• _Record set_

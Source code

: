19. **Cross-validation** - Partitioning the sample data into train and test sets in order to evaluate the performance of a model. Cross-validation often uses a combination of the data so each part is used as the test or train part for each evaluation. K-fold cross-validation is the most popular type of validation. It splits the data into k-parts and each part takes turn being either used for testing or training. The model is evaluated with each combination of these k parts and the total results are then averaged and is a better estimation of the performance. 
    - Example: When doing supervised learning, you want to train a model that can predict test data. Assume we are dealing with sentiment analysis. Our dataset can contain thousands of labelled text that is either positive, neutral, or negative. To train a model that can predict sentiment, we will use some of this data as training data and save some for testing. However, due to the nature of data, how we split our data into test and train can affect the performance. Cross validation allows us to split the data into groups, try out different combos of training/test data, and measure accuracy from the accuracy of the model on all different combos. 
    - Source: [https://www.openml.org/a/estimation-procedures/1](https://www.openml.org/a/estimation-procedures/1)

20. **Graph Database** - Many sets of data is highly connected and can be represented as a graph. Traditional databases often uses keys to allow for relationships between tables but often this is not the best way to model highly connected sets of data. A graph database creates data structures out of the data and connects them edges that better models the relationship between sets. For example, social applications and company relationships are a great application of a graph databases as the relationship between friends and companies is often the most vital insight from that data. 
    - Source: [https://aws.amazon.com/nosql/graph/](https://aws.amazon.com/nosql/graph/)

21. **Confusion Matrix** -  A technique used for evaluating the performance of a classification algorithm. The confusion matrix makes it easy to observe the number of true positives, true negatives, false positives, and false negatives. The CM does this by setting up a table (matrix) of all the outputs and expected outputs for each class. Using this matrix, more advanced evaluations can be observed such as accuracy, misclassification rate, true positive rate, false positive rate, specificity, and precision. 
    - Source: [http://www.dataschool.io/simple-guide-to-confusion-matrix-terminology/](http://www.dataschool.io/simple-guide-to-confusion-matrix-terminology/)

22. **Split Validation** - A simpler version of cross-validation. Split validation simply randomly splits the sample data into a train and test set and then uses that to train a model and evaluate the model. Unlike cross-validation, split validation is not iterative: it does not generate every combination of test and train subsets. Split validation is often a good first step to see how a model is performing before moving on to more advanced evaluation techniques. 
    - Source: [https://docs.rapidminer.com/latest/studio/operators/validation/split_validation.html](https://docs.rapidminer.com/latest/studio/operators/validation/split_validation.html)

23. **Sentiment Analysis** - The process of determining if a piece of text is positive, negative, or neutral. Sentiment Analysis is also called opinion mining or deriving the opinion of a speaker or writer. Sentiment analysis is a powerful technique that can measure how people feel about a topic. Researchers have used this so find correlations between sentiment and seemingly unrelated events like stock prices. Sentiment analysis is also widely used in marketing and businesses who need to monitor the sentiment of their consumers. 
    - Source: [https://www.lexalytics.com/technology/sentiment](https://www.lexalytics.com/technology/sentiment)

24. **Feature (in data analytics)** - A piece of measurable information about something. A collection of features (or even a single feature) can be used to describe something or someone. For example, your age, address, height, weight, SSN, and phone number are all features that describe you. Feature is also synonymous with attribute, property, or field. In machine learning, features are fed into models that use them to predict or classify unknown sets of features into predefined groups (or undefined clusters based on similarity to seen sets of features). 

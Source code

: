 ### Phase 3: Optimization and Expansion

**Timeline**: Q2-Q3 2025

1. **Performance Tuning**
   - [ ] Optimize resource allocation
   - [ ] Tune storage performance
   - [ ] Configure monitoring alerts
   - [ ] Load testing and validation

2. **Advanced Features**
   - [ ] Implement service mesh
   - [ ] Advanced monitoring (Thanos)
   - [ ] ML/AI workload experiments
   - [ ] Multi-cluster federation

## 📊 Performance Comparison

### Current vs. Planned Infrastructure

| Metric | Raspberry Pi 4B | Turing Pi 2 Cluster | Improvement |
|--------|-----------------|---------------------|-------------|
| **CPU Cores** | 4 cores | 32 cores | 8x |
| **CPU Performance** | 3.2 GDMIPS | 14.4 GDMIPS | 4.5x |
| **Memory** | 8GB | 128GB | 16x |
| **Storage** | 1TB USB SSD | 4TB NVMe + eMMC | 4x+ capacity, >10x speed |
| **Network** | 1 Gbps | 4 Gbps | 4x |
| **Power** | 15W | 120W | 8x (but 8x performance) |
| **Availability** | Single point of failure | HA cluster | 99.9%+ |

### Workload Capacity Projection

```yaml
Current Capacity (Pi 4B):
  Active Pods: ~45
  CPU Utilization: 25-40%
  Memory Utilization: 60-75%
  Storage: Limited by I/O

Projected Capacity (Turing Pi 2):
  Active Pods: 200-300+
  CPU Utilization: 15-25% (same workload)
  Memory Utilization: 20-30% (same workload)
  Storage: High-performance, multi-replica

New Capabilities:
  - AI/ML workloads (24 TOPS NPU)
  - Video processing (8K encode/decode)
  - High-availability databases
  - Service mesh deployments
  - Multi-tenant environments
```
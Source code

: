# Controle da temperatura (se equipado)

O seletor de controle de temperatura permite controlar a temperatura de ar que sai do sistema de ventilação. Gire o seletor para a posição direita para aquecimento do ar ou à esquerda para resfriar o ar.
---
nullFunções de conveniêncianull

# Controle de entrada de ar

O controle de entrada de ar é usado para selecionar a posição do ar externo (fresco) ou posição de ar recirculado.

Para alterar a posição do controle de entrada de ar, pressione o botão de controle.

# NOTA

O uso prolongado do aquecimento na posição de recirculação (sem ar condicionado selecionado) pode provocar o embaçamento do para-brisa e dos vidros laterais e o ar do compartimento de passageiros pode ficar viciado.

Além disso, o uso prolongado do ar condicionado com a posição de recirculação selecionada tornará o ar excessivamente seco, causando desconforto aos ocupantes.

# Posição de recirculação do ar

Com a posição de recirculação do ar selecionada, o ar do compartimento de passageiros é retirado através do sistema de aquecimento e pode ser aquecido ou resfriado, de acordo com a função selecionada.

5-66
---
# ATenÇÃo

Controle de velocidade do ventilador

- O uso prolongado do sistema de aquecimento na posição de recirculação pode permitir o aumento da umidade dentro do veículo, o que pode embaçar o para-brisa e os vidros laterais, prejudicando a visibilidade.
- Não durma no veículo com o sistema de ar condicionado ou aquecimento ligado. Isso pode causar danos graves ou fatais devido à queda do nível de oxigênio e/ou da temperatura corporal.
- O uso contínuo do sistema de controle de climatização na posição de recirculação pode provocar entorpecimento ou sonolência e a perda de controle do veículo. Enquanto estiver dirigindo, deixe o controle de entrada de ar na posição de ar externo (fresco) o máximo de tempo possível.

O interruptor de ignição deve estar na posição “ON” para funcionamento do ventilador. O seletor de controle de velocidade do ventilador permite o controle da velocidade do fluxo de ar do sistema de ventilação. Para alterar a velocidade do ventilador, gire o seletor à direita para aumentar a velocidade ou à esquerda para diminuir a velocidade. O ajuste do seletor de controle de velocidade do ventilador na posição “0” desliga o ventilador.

• _Problem details_
Nothing but a number is wanted: report how many lines in the entries above contain the string "entrada".

• _Answer area_
4